Backward compatibility for locating man pages is provided by a cgi-binary that encompasses these traditional heuristics. The man command line utility was rewritten to access this script using the WWW. The man pages are also available from within the Scohelp browser.

Full-text search indices were created for each book or man page section, and shipped along with a "stanza" file that maps filenames to titles for the book. This allowed the search cgi-binary to return search results that are topic-oriented rather than filename oriented, without the overhead of opening each file to parse its title. A library stanza file serves as a database of books for full-text searching and is passed to the client on the first search request.

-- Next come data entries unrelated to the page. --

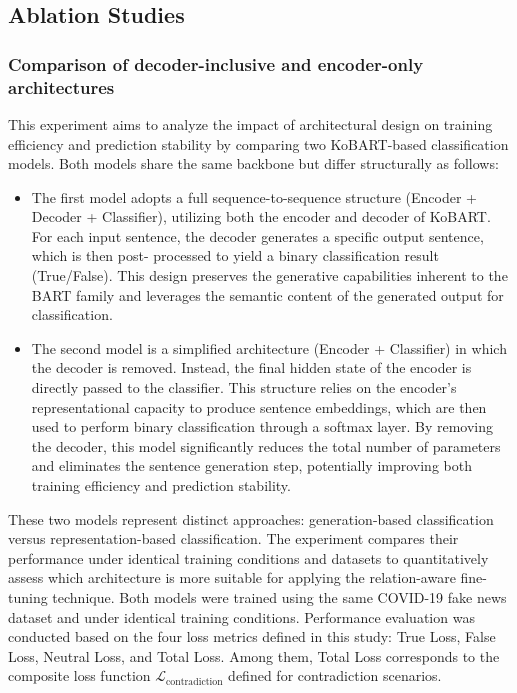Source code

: \documentclass[a4paper,fleqn]{cas-sc}
\begin{document}
\subsection{Ablation Studies}

\subsubsection{Comparison of decoder-inclusive and encoder-only architectures}

This experiment aims to analyze the impact of architectural design on training efficiency and prediction stability by comparing two KoBART-based classification models. Both models share the same backbone but differ structurally as follows:

\begin{itemize}
    \item The first model adopts a full sequence-to-sequence structure (Encoder + Decoder +
    Classifier), utilizing both the encoder and decoder of KoBART. For each input
    sentence, the decoder generates a specific output sentence, which is then post-
    processed to yield a binary classification result (True/False). This design preserves the
    generative capabilities inherent to the BART family and leverages the semantic
    content of the generated output for classification.
    \item The second model is a simplified architecture (Encoder + Classifier) in which the
    decoder is removed. Instead, the final hidden state of the encoder is directly passed to
    the classifier. This structure relies on the encoder's representational capacity to
    produce sentence embeddings, which are then used to perform binary classification
    through a softmax layer. By removing the decoder, this model significantly reduces
    the total number of parameters and eliminates the sentence generation step, potentially
    improving both training efficiency and prediction stability.
\end{itemize}

These two models represent distinct approaches: generation-based classification versus representation-based classification. The experiment compares their performance under identical training conditions and datasets to quantitatively assess which architecture is more suitable for applying the relation-aware fine-tuning technique.
Both models were trained using the same COVID-19 fake news dataset and under identical training conditions. Performance evaluation was conducted based on the four loss metrics defined in this study: True Loss, False Loss, Neutral Loss, and Total Loss. Among them, Total Loss corresponds to the composite loss function \( \mathcal{L}_{\text{contradiction}} \) defined for contradiction scenarios.
\end{document}
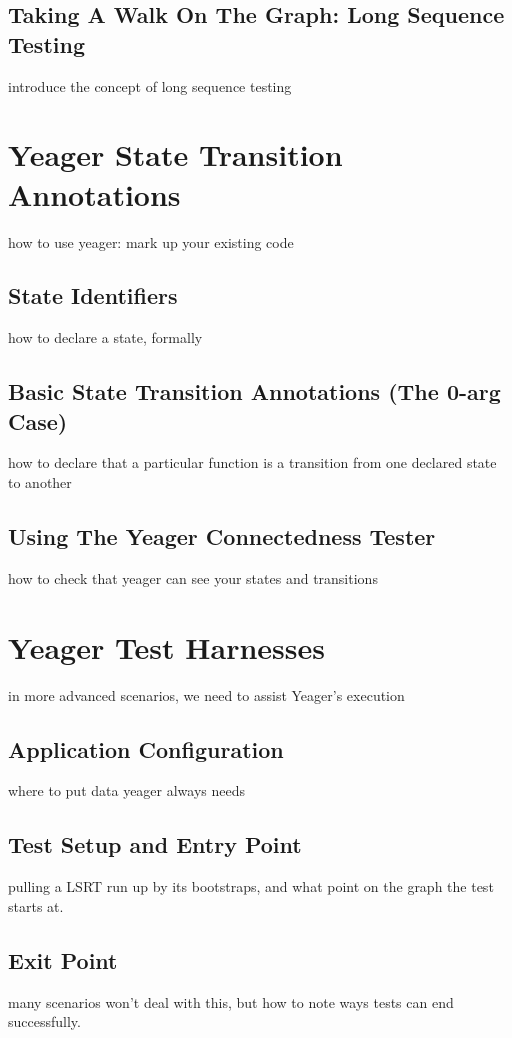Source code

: \subsection{Taking A Walk On The Graph: Long Sequence Testing}
introduce the concept of long sequence testing

\section{Yeager State Transition Annotations}
how to use yeager: mark up your existing code

\subsection{State Identifiers}
how to declare a state, formally

\subsection{Basic State Transition Annotations (The 0-arg Case)}
how to declare that a particular function is a transition from one declared state to another

\subsection{Using The Yeager Connectedness Tester}
how to check that yeager can see your states and transitions

\section{Yeager Test Harnesses}
in more advanced scenarios, we need to assist Yeager's execution

\subsection{Application Configuration}
where to put data yeager always needs

\subsection{Test Setup and Entry Point}
pulling a LSRT run up by its bootstraps, and what point on the graph the test starts at.

\subsection{Exit Point}
many scenarios won't deal with this, but how to note ways tests can end successfully.

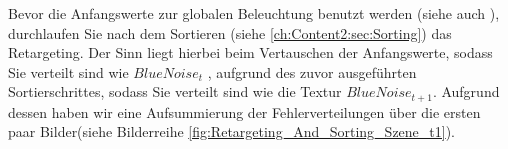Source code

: Bevor die Anfangswerte zur globalen Beleuchtung benutzt werden (siehe auch ), durchlaufen Sie nach dem Sortieren 
(siehe \ref{ch:Content2:sec:Sorting}) das Retargeting. Der Sinn liegt hierbei beim Vertauschen der Anfangswerte, sodass Sie 
verteilt sind wie $BlueNoise_{t}$ , aufgrund des zuvor ausgeführten Sortierschrittes,
sodass Sie verteilt sind wie die Textur $BlueNoise_{t+1}$. Aufgrund dessen haben wir eine Aufsummierung der
 Fehlerverteilungen über die ersten paar Bilder(siehe Bilderreihe \ref{fig:Retargeting_And_Sorting_Szene_t1}).

\begin{figure}[H]



\end{figure}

When we designed our online help system, the WWW was in its infancy, and many areas had not been fully specified. In particular, support for multiple languages was very sketchily described. Since then the standards have evolved to describe more details, but still we felt somewhat on our own to apply them to a full multilingual solution.

Multilingual extensions

Because of our world wide market, it was essential that we be able to transparently deliver online documentation in the language given by the user's LANG environment variable. Because of the high cost of translation, not all the documentation would be translated, so we needed to provide one level of language fallback (to the English documentation). Different localizations of the product would translate different documentation, and generally only end-user documentation would be translated. A primary goal was to keep URLs language-independent. That is, all translated versions of a document would be referred to by the same URL. This would simplify hotlinks and allow more translated documentation to be added to the system without requiring cross-document references to change.

In order for this architecture to seamlessly integrate multiple languages, we made extensions and modifications to the Mosaic-based browser, the HTTP protocol, the HTTP server, and the CGI interface.

Accept-Language

Accept-Language is defined in the HTTP 1.1 [1] specification, although our implementation was based on earlier less-specific versions of this specification. Accept-Language is a new request header in the protocol and provides a mechanism for passing locale information to Scohttpd. The current specification for Accept-Language indicates that the language tags are defined by RFC 1766 [2], but at the time of our implementation this standard had not been given. We used the Unix locale names as our language tags, but provided a mapping mechanism for flexibility.

The user sets their preferred locale for their entire session with an environment variable, LANG, whose components control collation, currency notation, numeric formatting, and time preferences in addition to message language. The message language component of LANG is LC_MESSAGES. The user's LC_MESSAGES value is sent by Scohelp as part of each request to the server.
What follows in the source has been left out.